Distraught, two sisters send an urgent message to let Jesus know their brother was deathly ill. Jesus explains that this sickness would ultimately glorify the Son of God. You can’t help but wonder: what next? Will Jesus leave everything and run immediately to the scene? Will He intervene from a distance? But before you read the rest of the story there is something important you need to know. Right in the middle of an action packed, emotionally charged story, the writer suspends the plot temporarily to make something clear to the reader: “Now Jesus loved Martha and her sister and Lazarus.” John 11:5
A rich young man charges down the road to meet Jesus. He desperately wants to know how he can acquire eternal life. A dialogue between the two takes place. Jesus is about to tell him that one thing is lacking in his pursuit of eternal life, but before reading those words, the writer makes this point: “Then Jesus, beholding him loved him…” Mark 10:21
I wonder what the disciples thought the evening before Jesus was crucified. Can you imagine how special it must have been to hear Him say: “As the Father hath loved me, so have I loved you.” John 15:9
The Apostle John was so confident of the Saviour’s personal love he referred to himself at least five times as: ‘the disciple whom Jesus loved.’ John 20:2 Was John implying that Jesus didn’t love the others? No – he was drawing your attention to the fact that he personally felt loved by the Master and it was something he couldn’t keep from mentioning.

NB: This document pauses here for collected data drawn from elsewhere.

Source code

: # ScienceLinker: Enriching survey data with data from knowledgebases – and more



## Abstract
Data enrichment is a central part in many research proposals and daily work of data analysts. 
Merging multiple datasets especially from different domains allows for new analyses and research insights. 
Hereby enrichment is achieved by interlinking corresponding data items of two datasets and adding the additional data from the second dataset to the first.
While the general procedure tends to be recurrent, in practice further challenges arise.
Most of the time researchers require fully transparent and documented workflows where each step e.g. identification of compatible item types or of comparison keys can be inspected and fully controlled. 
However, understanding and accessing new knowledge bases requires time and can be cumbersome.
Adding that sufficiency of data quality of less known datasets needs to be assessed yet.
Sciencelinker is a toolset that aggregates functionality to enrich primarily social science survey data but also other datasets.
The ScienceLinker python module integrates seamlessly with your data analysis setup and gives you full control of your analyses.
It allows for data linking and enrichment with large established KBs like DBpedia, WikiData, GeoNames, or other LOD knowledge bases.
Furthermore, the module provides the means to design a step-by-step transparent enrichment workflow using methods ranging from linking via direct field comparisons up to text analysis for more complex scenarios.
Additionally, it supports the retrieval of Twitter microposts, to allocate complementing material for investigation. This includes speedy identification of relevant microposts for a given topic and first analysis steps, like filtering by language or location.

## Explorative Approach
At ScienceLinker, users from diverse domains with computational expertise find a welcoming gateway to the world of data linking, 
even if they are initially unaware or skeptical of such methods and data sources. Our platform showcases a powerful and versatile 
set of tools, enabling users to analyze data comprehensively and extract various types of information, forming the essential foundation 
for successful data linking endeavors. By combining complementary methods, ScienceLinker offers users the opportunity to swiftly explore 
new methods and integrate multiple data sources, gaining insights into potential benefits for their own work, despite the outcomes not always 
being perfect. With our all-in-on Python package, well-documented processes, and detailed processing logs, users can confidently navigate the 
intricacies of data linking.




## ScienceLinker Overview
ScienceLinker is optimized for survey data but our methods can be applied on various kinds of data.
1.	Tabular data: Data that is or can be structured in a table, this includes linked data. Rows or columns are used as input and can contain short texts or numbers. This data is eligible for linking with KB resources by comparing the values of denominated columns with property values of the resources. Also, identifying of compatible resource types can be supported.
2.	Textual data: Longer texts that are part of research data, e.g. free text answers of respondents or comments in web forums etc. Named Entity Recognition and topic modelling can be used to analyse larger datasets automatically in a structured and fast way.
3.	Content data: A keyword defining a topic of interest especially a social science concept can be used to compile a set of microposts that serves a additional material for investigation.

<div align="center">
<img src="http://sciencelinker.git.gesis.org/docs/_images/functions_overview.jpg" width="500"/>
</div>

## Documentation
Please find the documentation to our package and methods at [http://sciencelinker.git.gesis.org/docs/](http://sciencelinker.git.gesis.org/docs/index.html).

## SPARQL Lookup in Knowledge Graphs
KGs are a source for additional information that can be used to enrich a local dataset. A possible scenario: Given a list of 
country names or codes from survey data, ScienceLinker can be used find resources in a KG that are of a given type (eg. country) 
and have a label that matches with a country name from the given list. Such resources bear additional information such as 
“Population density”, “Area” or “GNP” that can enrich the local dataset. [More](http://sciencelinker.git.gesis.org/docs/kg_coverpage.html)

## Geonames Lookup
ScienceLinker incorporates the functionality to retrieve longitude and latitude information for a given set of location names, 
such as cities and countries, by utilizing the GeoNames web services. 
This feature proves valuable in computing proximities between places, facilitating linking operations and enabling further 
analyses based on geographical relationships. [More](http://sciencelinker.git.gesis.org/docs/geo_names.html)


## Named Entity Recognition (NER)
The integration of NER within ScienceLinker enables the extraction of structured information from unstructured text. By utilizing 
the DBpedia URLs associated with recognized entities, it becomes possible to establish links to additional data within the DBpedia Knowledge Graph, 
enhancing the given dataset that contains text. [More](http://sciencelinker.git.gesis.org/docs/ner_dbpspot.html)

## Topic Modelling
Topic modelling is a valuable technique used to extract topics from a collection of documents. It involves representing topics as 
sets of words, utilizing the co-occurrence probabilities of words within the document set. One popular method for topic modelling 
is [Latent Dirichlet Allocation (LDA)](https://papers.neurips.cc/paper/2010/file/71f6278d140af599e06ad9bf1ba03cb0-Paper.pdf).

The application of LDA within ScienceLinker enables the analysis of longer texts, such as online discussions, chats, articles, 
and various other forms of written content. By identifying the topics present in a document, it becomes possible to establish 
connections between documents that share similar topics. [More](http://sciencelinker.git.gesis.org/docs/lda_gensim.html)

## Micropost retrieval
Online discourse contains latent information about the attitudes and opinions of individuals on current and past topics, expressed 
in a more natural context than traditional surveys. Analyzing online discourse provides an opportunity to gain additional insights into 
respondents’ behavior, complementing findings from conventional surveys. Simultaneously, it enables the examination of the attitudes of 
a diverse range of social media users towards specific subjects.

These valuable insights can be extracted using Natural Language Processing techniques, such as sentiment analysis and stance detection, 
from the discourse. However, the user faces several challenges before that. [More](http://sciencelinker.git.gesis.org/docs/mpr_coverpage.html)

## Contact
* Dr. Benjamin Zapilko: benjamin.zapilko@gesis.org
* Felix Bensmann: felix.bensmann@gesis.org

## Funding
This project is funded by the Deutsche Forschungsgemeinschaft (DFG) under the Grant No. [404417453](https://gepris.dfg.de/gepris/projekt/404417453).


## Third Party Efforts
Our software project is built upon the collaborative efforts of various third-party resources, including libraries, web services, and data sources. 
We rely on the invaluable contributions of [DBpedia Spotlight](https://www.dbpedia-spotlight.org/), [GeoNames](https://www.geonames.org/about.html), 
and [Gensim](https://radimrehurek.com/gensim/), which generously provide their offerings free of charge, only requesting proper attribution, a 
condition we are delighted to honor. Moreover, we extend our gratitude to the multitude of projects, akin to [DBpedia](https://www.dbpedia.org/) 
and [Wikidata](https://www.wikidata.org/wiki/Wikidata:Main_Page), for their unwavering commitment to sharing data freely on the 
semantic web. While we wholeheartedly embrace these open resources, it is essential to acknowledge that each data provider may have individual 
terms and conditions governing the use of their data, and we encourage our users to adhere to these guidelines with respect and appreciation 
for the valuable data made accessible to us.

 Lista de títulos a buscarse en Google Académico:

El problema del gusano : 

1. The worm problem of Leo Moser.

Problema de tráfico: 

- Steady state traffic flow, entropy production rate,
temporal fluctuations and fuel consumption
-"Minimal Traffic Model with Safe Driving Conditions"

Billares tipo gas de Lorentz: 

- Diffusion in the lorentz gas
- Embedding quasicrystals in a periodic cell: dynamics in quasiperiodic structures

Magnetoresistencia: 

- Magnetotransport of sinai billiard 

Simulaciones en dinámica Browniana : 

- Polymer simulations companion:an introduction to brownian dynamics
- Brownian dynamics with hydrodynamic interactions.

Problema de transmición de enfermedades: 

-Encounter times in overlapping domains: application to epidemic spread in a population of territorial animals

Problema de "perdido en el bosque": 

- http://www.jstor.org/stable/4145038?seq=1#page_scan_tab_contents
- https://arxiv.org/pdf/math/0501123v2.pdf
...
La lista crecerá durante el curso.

Was it a selfish thing for the Apostle Paul to write: “The Son of God who loved me and gave Himself for me?” Galatians 2:20. Why did Paul say such a thing? First of all, because he knew it to be true. Secondly, he found it breathtaking that he would ever be the object of His love. And thirdly, because he wanted you to know ‘why’ he was happy to die for the cause of Christ.
Dear Child of God, are you enjoying this love relationship today? Perhaps you have experienced human love that has left you desolate and disillusioned. Jilted. Let down. Cut off. Severed. The love of Christ surpasses human love.
Shall tribulation, or distress, or persecution, or famine, or nakedness, or danger, or sword?
As it is written, “For your sake we are being killed all the day long; we are regarded as sheep to be slaughtered.”
No, in all these things we are more than conquerors
through him who loved us.
For I am sure that neither death nor life,
nor angels nor rulers, nor things present nor things to come,
nor powers, nor height nor depth, nor anything else in all creation,
will be able to separate us from
the love of God in Christ Jesus our Lord.
Are you as sure as Paul was? Paul said: “I am sure that I can never be separated from His love.” Can you say as confidently as the Apostle John: “I’m the christian whom Jesus loves?” Knowing the fact that He loves me is one thing. But enjoying His love for me is only experienced when I am walking in ways that please Him. When I’m off track, I scarcely even want to bring up the subject of His love for me. I’m embarrassed. Guilt gnaws inside. I try not to have eye contact with Him. I’m ashamed.
When the sin in my life has been confessed, the joy returns. What joy? The joy of being confident in His love. The joy that Paul had when he wrote: “We are more than conquerors through Him that loved us.” Paul was enjoying the relationship of love and hence his optimistic outlook in Romans 8.
Can you think of any hymn you could hum today about His love for you?